Revenue received by a school district during the immediately
preceding year, which was earned by, or which was payable to, such
school district in another year or years, shall not be considered as
minimum program income of such district for state aid purposes.
B.  All funds received by counties, cities, towns, or other
subdivisions of government in this state, hereinafter referred to as
the recipient government, from the federal government pursuant to
the distribution of funds authorized by the state shall be deposited
in the treasury of the recipient government in a fund which shall be
recorded and accounted for separately and apart from all other
funds.  Principal and interest received from investments of the
federal monies, proceeds from the sale of assets purchased from the
federal monies, and other miscellaneous income derived from the
direct operation of the federal monies may be deposited in the fund
from which the federal monies were deposited if required by the
federal government or by the governing board of the recipient
government.
The unappropriated cash balance on hand may be appropriated as
needed upon the request of the governing board of the recipient
government and approval by the county excise board; provided, if the
governing board of the recipient government determines the need to
do so, it may estimate the amount remaining to be collected from its
entitlement from federal funds during the remainder of its fiscal
year and include such estimate in its request for appropriations.
The estimate shall not exceed the amount of the entitlement which is
to be received during the remainder of the recipient government’s
fiscal year or, if the amount of the entitlement has not been
certified, ninety percent (90%) of such funds received during a
corresponding period of the previous fiscal year; provided, that if
the entitlement is less than that estimated or if the entitlement to
be collected during the recipient government’s fiscal year, in
addition to the unappropriated cash balance, is reduced below the
amount appropriated for the fiscal year, the governing board of the
recipient government shall request the county excise board for an
adequate reduction of appropriations in the fund.

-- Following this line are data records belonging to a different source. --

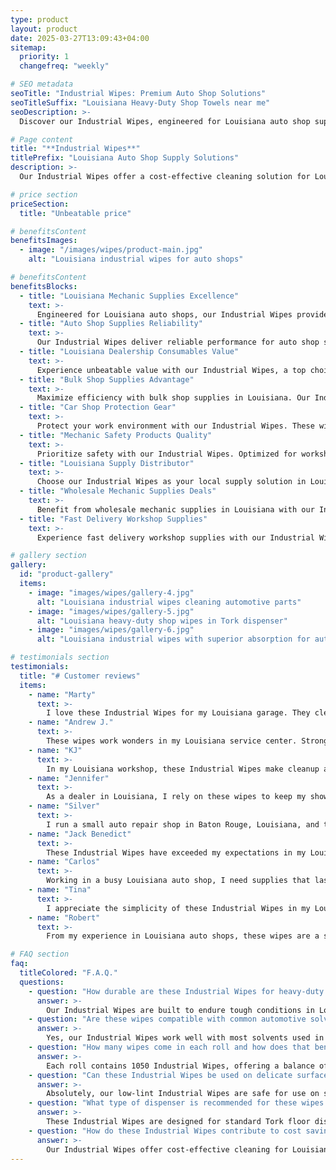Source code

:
 ```yaml
---
type: product
layout: product
date: 2025-03-27T13:09:43+04:00
sitemap:
  priority: 1
  changefreq: "weekly"

# SEO metadata
seoTitle: "Industrial Wipes: Premium Auto Shop Solutions"
seoTitleSuffix: "Louisiana Heavy-Duty Shop Towels near me"
seoDescription: >-
  Discover our Industrial Wipes, engineered for Louisiana auto shop supplies. With 1050 heavy-duty wipes per roll, these wipes deliver unmatched performance for oil, grease, and spills. Ideal for local dealerships, service centers, and fast shipping auto supplies near me.

# Page content
title: "**Industrial Wipes**"
titlePrefix: "Louisiana Auto Shop Supply Solutions"
description: >-
  Our Industrial Wipes offer a cost-effective cleaning solution for Louisiana auto shops, dealerships, and service centers. With 1050 heavy-duty wipes per roll, they tackle oil, grease, and spills efficiently while ensuring durability, safety, and fast shipping auto supplies near me.

# price section
priceSection:
  title: "Unbeatable price"

# benefitsContent
benefitsImages:
  - image: "/images/wipes/product-main.jpg"
    alt: "Louisiana industrial wipes for auto shops"

# benefitsContent
benefitsBlocks:
  - title: "Louisiana Mechanic Supplies Excellence"
    text: >-
      Engineered for Louisiana auto shops, our Industrial Wipes provide unmatched absorbency and strength. Trusted by local experts in New Orleans and Baton Rouge, they excel at cleaning oil, grease, and spills efficiently.
  - title: "Auto Shop Supplies Reliability"
    text: >-
      Our Industrial Wipes deliver reliable performance for auto shop supplies in Louisiana. Used by mechanics across Lafayette and Shreveport, these wipes offer fast absorption, reducing downtime and ensuring smooth operations.
  - title: "Louisiana Dealership Consumables Value"
    text: >-
      Experience unbeatable value with our Industrial Wipes, a top choice for dealership consumables in Louisiana. Favored in local service centers from Lake Charles to Monroe, they combine quality with cost efficiency.
  - title: "Bulk Shop Supplies Advantage"
    text: >-
      Maximize efficiency with bulk shop supplies in Louisiana. Our Industrial Wipes are designed for high-volume use, ensuring that local mechanics in Baton Rouge and New Orleans enjoy consistent quality and savings.
  - title: "Car Shop Protection Gear"
    text: >-
      Protect your work environment with our Industrial Wipes. These wipes offer a pristine clean that safeguards surfaces in auto shops across Lafayette and Shreveport, reducing contaminants and enhancing safety.
  - title: "Mechanic Safety Products Quality"
    text: >-
      Prioritize safety with our Industrial Wipes. Optimized for workshops in Louisiana, they are trusted by local experts in New Orleans and Baton Rouge for fast, effective cleaning of oil, grease, and spills.
  - title: "Louisiana Supply Distributor"
    text: >-
      Choose our Industrial Wipes as your local supply solution in Louisiana. Widely used in auto shops from Monroe to Lake Charles, they deliver reliable, high-performance cleaning that supports daily operations.
  - title: "Wholesale Mechanic Supplies Deals"
    text: >-
      Benefit from wholesale mechanic supplies in Louisiana with our Industrial Wipes. Popular among service centers in Baton Rouge and Lafayette, they offer cost-effective cleaning power that minimizes waste.
  - title: "Fast Delivery Workshop Supplies"
    text: >-
      Experience fast delivery workshop supplies with our Industrial Wipes. Valued by auto shops in Shreveport and New Orleans, these wipes provide superior absorption and durability for heavy-duty cleaning tasks.

# gallery section
gallery:
  id: "product-gallery"
  items:
    - image: "images/wipes/gallery-4.jpg"
      alt: "Louisiana industrial wipes cleaning automotive parts"
    - image: "images/wipes/gallery-5.jpg"
      alt: "Louisiana heavy-duty shop wipes in Tork dispenser"
    - image: "images/wipes/gallery-6.jpg"
      alt: "Louisiana industrial wipes with superior absorption for auto fluids"

# testimonials section
testimonials:
  title: "# Customer reviews"
  items:
    - name: "Marty"
      text: >-
        I love these Industrial Wipes for my Louisiana garage. They clean up spills fast, hold up under tough conditions, and help keep my shop running smoothly every day. A true game changer for local mechanics.
    - name: "Andrew J."
      text: >-
        These wipes work wonders in my Louisiana service center. Strong and reliable, they absorb oil and grease quickly, cutting down waste and saving money. A solid choice for any busy auto shop.
    - name: "KJ"
      text: >-
        In my Louisiana workshop, these Industrial Wipes make cleanup a breeze. They soak up messes fast and last through heavy use. Simple and effective, they are a must-have for local mechanics.
    - name: "Jennifer"
      text: >-
        As a dealer in Louisiana, I rely on these wipes to keep my showroom tidy. They are easy to use and very efficient. My team and I see the benefits in every cleanup, making our work smoother.
    - name: "Silver"
      text: >-
        I run a small auto repair shop in Baton Rouge, Louisiana, and these wipes are essential. They handle grease and oil with ease, reduce waste, and keep my space clean and safe for customers.
    - name: "Jack Benedict"
      text: >-
        These Industrial Wipes have exceeded my expectations in my Louisiana garage. They are durable and quick to absorb spills, which helps me work faster and maintain a neat shop. Highly recommended.
    - name: "Carlos"
      text: >-
        Working in a busy Louisiana auto shop, I need supplies that last. These wipes clean up messes quickly and perform well under pressure. They are a reliable choice that saves time and money every day.
    - name: "Tina"
      text: >-
        I appreciate the simplicity of these Industrial Wipes in my Louisiana service center. They clean efficiently without fuss, making them a practical solution for everyday spills in a fast-paced shop.
    - name: "Robert"
      text: >-
        From my experience in Louisiana auto shops, these wipes are a solid choice. They are tough, easy to use, and effective at cleaning oil and grease. A dependable product for any mechanic needing fast solutions.

# FAQ section
faq:
  titleColored: "F.A.Q."
  questions:
    - question: "How durable are these Industrial Wipes for heavy-duty cleaning tasks?"
      answer: >-
        Our Industrial Wipes are built to endure tough conditions in Louisiana auto shops, from New Orleans to Baton Rouge. They maintain strength when wet and provide reliable cleaning for oil, grease, and spills in local dealerships.
    - question: "Are these wipes compatible with common automotive solvents?"
      answer: >-
        Yes, our Industrial Wipes work well with most solvents used in Louisiana, including degreasers and brake cleaners popular in Baton Rouge and Lafayette. They resist disintegration and ensure effective cleaning in local service centers.
    - question: "How many wipes come in each roll and how does that benefit shops?"
      answer: >-
        Each roll contains 1050 Industrial Wipes, offering a balance of quantity and convenience for busy Louisiana auto shops. Mechanics in Shreveport and Lake Charles appreciate the ample supply that minimizes downtime and boosts efficiency.
    - question: "Can these Industrial Wipes be used on delicate surfaces in showrooms?"
      answer: >-
        Absolutely, our low-lint Industrial Wipes are safe for use on sensitive surfaces in Louisiana dealerships. Trusted in regions like Monroe and Baton Rouge, they clean effectively without leaving fibers or residue.
    - question: "What type of dispenser is recommended for these wipes in workshops?"
      answer: >-
        These Industrial Wipes are designed for standard Tork floor dispensers widely used in Louisiana auto shops. Whether in New Orleans or Lafayette, the controlled tear-off system ensures easy one-handed use and reduced waste.
    - question: "How do these Industrial Wipes contribute to cost savings in Louisiana service centers?"
      answer: >-
        Our Industrial Wipes offer cost-effective cleaning for Louisiana shops. They reduce the need for frequent towel replacement, cut waste, and save time. Local centers in Baton Rouge, New Orleans, and Lafayette report lower maintenance costs.
---
```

All disbursements made from the fund in which federal monies are
deposited shall be made in the same manner as those made from the
general fund of the recipient government; provided, that no warrants
shall be drawn on the fund unless sufficient monies are available to
pay the warrants.
All forms and procedures necessary for the effective operation
of this act shall be prescribed by the office of the State Auditor
and Inspector.

C.  All monies distributed by federal, state, or tribal
governments and received by any state agency, board, or commission
to administer and distribute to counties, cities, towns, or other
subdivisions of the government in this state, hereinafter referred
to as the recipient government, that do not follow procedures in
subsection B of this section may utilize the letter of commitment
appropriation process as specified in this subsection.  The
recipient government shall receive approval for the program as
required by the agency, board, or commission administering the
program and by the federal government, if required.  Once approved,
the state agency, board, or commission may authorize a letter of
commitment of federal, state, or tribal monies available to the
recipient government.  The excise board may approve an appropriation
in the amount of the letter of commitment.  Each recipient
government may establish a separate appropriation within a special
revenue fund designated for federal, state, or tribal monies.  The
recipient government may encumber funds in an amount not to exceed
the sum of the total letter of commitment, which is a binding
commitment of funding which the recipient government will receive
for the project or projects eligible for such federal funding.  The
encumbrance of funds authorized by this section shall be made in
accordance with procedures prescribed by the State Auditor and
Inspector and shall be administered in accordance with rules and
regulations concerning such distribution adopted by the federal
government and the state agency, board, or commission.  Any
expenditure incurred by the recipient government using the letter of
commitment appropriation process and disallowed by the federal,
state, or tribal government or state agency, board, or commission
administering the funds shall be paid by the recipient government.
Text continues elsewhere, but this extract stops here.